小学4年生の算数を学んでおられるとても賢い大人の生徒さん

また、当教室での授業のようすを紹介させていただきますね。公開に当たり、ご本人様の許可は得ております。

昨年(2023年)の秋にお問い合わせをくださった大人の生徒さんです。大人の数学の学び直しをご希望でした。高校から学び始まったのですが、小学校の算数に戻るのはかまわない、とおっしゃる生徒さんでした。

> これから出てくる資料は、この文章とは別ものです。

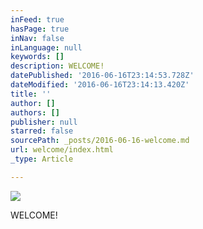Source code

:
 ```yaml
---
inFeed: true
hasPage: true
inNav: false
inLanguage: null
keywords: []
description: WELCOME!
datePublished: '2016-06-16T23:14:53.728Z'
dateModified: '2016-06-16T23:14:13.420Z'
title: ''
author: []
authors: []
publisher: null
starred: false
sourcePath: _posts/2016-06-16-welcome.md
url: welcome/index.html
_type: Article

---
```

![](https://the-grid-user-content.s3-us-west-2.amazonaws.com/238eef44-a04f-4c96-97e1-310691238cf5.jpg)

WELCOME!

それで、高校の数学を、数回、学んだのちに、ご相談の会を設けました。当教室では「はじめましての会」が無料相談であるのみならず「方向性を考える会」も無料相談です。ご一緒に、方向性について考えました。私は、この生徒さんは、なんと申しますか、もともとお持ちの頭脳の明晰さについては、すごいものがあると思った一方で、数学的な訓練は足りておられないと思ったのです。私は、この生徒さんに、小学校の算数に戻ることを提案いたしました。話し合いのすえ、小学4年生の算数に戻ってみることになりました。

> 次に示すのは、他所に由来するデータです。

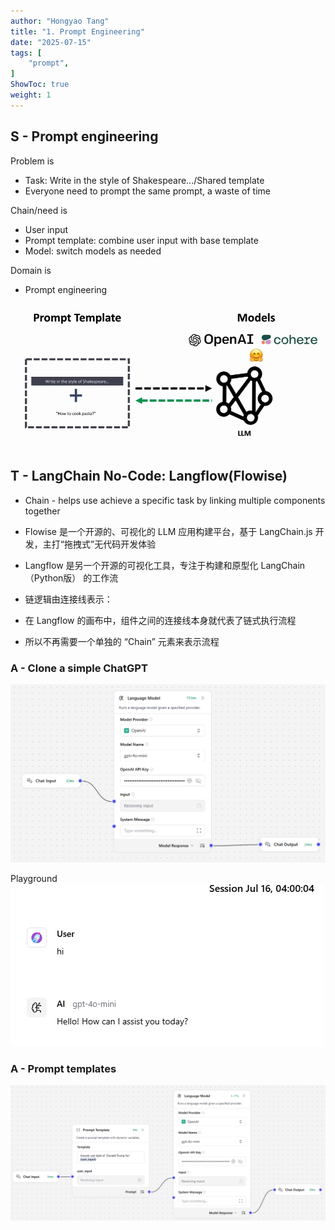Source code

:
 ```yaml
---
author: "Hongyao Tang"
title: "1. Prompt Engineering"
date: "2025-07-15"
tags: [
    "prompt",
]
ShowToc: true
weight: 1
---
```



## S - Prompt engineering
Problem is 

- Task: Write in the style of Shakespeare.../Shared template
- Everyone need to prompt the same prompt, a waste of time

Chain/need is

- User input
- Prompt template: combine user input with base template
- Model: switch models as needed

Domain is

- Prompt engineering

![alt text](images/prompt.png)

## T - LangChain No-Code: Langflow(Flowise)

- Chain - helps use achieve a specific task by linking multiple components together
- Flowise 是一个开源的、可视化的 LLM 应用构建平台，基于 LangChain.js 开发，主打“拖拽式”无代码开发体验
- Langflow 是另一个开源的可视化工具，专注于构建和原型化 LangChain（Python版） 的工作流


- 链逻辑由连接线表示：
- 在 Langflow 的画布中，组件之间的连接线本身就代表了链式执行流程
- 所以不再需要一个单独的 “Chain” 元素来表示流程



### A - Clone a simple ChatGPT
![alt text](images/chatgpt.png)

Playground
![alt text](images/chat.png)

### A - Prompt templates

![alt text](images/tmpl.png)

小学4年生の算数の教科書の最初で「角とその大きさ」についてご一緒に学びました。その生徒さんとは「角度、すなわち角の大きさを数で表すこと」から、「数で表されるもの」という話になりました。数で表されるものを考えるときは、数で表されないものを考えるのが有効です。(比例を考えるときは比例しないものを考えることが役立ちます。たとえば多様体を学ぶときも、多様体でない位相空間を考えることがよい勉強になります。)「数で表されるもの」という話題になりました。前にも当ブログで書きましたが、「ひとの賢さを数値化したものがIQであろうか」という話を私は出しました。「人間の賢さの数値化はIQ」という話を私はよく聞くからです。その生徒さんは、以下のようにお答えになりました。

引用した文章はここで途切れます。